According to the package insert:
Available data on COMIRNATY administered to pregnant women are insufficient to inform vaccine-associated risks in pregnancy.2
Researchers Call for a Pause on COVID vaccines in Pregnant Women
In April, The New England Journal of Medicine published an article which referenced a study believed to support vaccinating pregnant women against COVID. Many researchers have indicated that the data was used to incorrectly support a positive outcome. The fine print in the footnotes of table four indicate:
Data on pregnancy loss are based on 827 participants in the v-safe pregnancy registry who received an mRNA Covid-19 vaccine (BNT162b2 [Pfizer–BioNTech] or mRNA-1273 [Moderna]) from December 14, 2020, to February 28, 2021, and who reported a completed pregnancy. A total of 700 participants (84.6%) received their first eligible dose in the third trimester. Data on neonatal outcomes are based on 724 live-born infants, including 12 sets of multiples.3
If the study was published in April, we know that many of these live births were vaccinated during their third trimester, or near the very end of the second. This is indicated by the 700 participants listed above. The Table we are referring to is below:
A spontaneous abortion is also known as a miscarriage before 20 weeks. If there are 700 participants who were vaccinated in the third trimester, they wouldn’t qualify to be considered in the number with the possibility to experience a spontaneous abortion; they are post 20 weeks gestation at the time of vaccination. That leaves 127 participants eligible to be considered at the most. The table indicates 104 spontaneous abortions before 20 weeks. 104/127 is 81.8%. That is well outside of the number of anticipated miscarriages of any health agency.

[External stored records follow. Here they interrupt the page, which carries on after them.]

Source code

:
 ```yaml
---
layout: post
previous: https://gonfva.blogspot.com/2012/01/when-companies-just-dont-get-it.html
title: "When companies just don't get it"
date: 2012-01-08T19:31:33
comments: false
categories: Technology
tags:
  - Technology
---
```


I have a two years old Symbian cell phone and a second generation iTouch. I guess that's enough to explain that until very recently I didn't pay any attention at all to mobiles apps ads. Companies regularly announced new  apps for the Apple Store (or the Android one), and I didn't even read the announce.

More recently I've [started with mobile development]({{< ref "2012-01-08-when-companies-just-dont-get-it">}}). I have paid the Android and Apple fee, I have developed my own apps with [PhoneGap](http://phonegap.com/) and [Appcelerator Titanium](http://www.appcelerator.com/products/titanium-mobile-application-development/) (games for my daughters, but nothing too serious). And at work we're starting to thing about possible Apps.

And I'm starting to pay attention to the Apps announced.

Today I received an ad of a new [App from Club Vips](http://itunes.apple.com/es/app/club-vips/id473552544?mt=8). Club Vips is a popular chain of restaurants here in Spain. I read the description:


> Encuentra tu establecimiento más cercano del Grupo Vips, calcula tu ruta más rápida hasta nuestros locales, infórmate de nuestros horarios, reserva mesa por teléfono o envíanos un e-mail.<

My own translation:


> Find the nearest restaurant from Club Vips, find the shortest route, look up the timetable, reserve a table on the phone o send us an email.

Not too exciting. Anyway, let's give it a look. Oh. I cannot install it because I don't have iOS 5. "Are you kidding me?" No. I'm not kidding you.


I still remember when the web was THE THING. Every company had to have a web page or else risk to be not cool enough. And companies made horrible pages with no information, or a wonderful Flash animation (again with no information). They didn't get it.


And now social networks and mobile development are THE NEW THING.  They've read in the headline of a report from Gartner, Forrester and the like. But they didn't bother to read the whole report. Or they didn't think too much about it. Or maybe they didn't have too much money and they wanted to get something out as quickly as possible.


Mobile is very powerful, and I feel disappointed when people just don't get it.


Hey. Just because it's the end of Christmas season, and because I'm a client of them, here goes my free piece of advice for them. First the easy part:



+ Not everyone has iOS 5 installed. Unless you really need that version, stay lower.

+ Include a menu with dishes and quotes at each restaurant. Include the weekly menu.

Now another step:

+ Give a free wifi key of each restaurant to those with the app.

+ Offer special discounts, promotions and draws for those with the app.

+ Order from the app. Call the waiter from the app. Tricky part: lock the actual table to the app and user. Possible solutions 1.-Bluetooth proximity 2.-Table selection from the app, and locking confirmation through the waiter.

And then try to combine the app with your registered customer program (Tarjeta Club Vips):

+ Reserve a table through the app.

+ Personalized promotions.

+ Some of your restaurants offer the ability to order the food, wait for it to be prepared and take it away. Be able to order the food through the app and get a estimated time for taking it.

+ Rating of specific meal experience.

This week, researchers Dr. Aleisha R. Brock and Dr. Simon Thornley commented on this article by publishing their review of the study which raised not just this concern with data manipulation, but others as well. As a result, the New England Journal of Medicine published a correction, however significantly diluted from the robust analysis provided by Brock and Thornley.
Brock and Thornley “question the conclusion of the study”:
“The assumption that exposure in the third trimester cohort is representative of the effect of exposure throughout pregnancy is questionable and ignores past experience with drugs such as thalidomide. Evidence of safety of the product when used in the first and second trimesters cannot be established until these cohorts have been followed to at least the perinatal period or long-term safety determined for any of the babies born to mothers inoculated during pregnancy.”
Dr Thornley continues:
“Since the risk of fatality or severe outcome following COVID-19 infection is generally extremely low for younger people, including those who are pregnant, we caution against the use of the vaccine, given the substantial uncertainty that exists.”